## [DIRECTIONS]
For this exercise, return exactly the lines of the material below that begin at the one with "## Overview" and stop after the one with "- you labeled".

## [RECORDED INFORMATION]
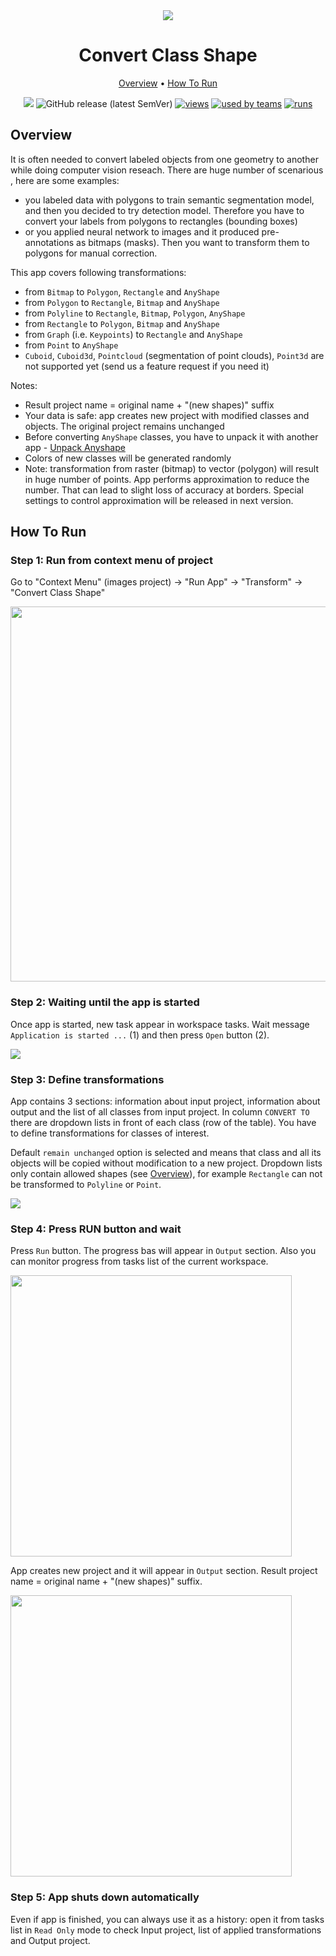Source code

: <div align="center" markdown> 

<img src="https://i.imgur.com/FTrBajv.png"/>

# Convert Class Shape
  
<p align="center">

  <a href="#Overview">Overview</a> •
  <a href="#How-To-Run">How To Run</a>
</p>

[![](https://img.shields.io/badge/slack-chat-green.svg?logo=slack)](https://supervise.ly/slack) 
![GitHub release (latest SemVer)](https://img.shields.io/github/v/release/supervisely-ecosystem/convert-class-shape)
[![views](https://dev.supervise.ly/public/api/v3/ecosystem.counters?repo=supervisely-ecosystem/convert-class-shape&counter=views&label=views)](https://supervise.ly)
[![used by teams](https://dev.supervise.ly/public/api/v3/ecosystem.counters?repo=supervisely-ecosystem/convert-class-shape&counter=runs&label=used%20by%20teams)](https://supervise.ly)
[![runs](https://dev.supervise.ly/public/api/v3/ecosystem.counters?repo=supervisely-ecosystem/convert-class-shape&counter=downloads&label=runs&123)](https://supervise.ly)

</div>

## Overview 
It is often needed to convert labeled objects from one geometry to another while doing computer vision reseach. There are huge number of scenarious , here are some examples:
- you labeled data with polygons to train semantic segmentation model, and then you decided to try detection model. Therefore you have to convert your labels from polygons to rectangles (bounding boxes)
- or you applied neural network to images and it produced pre-annotations as bitmaps (masks). Then you want to transform them to polygons for manual correction.

This app covers following transformations:
- from `Bitmap` to `Polygon`, `Rectangle` and `AnyShape`
- from `Polygon` to `Rectangle`, `Bitmap` and `AnyShape`
- from `Polyline` to `Rectangle`, `Bitmap`, `Polygon`, `AnyShape`
- from `Rectangle` to `Polygon`, `Bitmap` and `AnyShape`
- from `Graph` (i.e. `Keypoints`) to `Rectangle` and `AnyShape`
- from `Point` to `AnyShape`
- `Cuboid`, `Cuboid3d`, `Pointcloud` (segmentation of point clouds), `Point3d` are not supported yet (send us a feature request if you need it)

Notes:
- Result project name = original name + "(new shapes)" suffix
- Your data is safe: app creates new project with modified classes and objects. The original project remains unchanged
- Before converting `AnyShape` classes, you have to unpack it with another app - [Unpack Anyshape](https://github.com/supervisely-ecosystem/unpack-anyshape) 
- Colors of new classes will be generated randomly
- Note: transformation from raster (bitmap) to vector (polygon) will result in huge number of points. App performs approximation to reduce the number. That can lead to slight loss of accuracy at borders. Special settings to control approximation will be released in next version.

## How To Run

### Step 1: Run from context menu of project

Go to "Context Menu" (images project) -> "Run App" -> "Transform" -> "Convert Class Shape"

<img src="https://i.imgur.com/6jVrnAK.png" width="600"/>

### Step 2:  Waiting until the app is started
Once app is started, new task appear in workspace tasks. Wait message `Application is started ...` (1) and then press `Open` button (2).

<img src="https://i.imgur.com/eeA4VMQ.png"/>

### Step 3: Define transformations

App contains 3 sections: information about input project, information about output and the list of all classes from input project. In column `CONVERT TO` there are dropdown lists in front of each class (row of the table). You have to define transformations for classes of interest. 

Default `remain unchanged` option is selected and means that class and all its objects will be copied without modification to a new project. Dropdown lists only contain allowed shapes (see <a href="#Overview">Overview</a>), for example `Rectangle` can not be transformed to `Polyline` or `Point`. 

<img src="https://i.imgur.com/mssxns3.png"/>

### Step 4: Press RUN button and wait

Press `Run` button. The progress bas will appear in `Output` section. Also you can monitor progress from tasks list of the current workspace.

<img src="https://i.imgur.com/rCNNniF.png" width="450"/>

App creates new project and it will appear in `Output` section. Result project name = original name + "(new shapes)" suffix.

<img src="https://i.imgur.com/79HnmH0.png" width="450"/>

### Step 5: App shuts down automatically

Even if app is finished, you can always use it as a history: open it from tasks list in `Read Only` mode to check Input project, list of applied transformations and Output project.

## [ANSWER TO THIS PROBLEM]
## Overview 
It is often needed to convert labeled objects from one geometry to another while doing computer vision reseach. There are huge number of scenarious , here are some examples:
- you labeled data with polygons to train semantic segmentation model, and then you decided to try detection model. Therefore you have to convert your labels from polygons to rectangles (bounding boxes)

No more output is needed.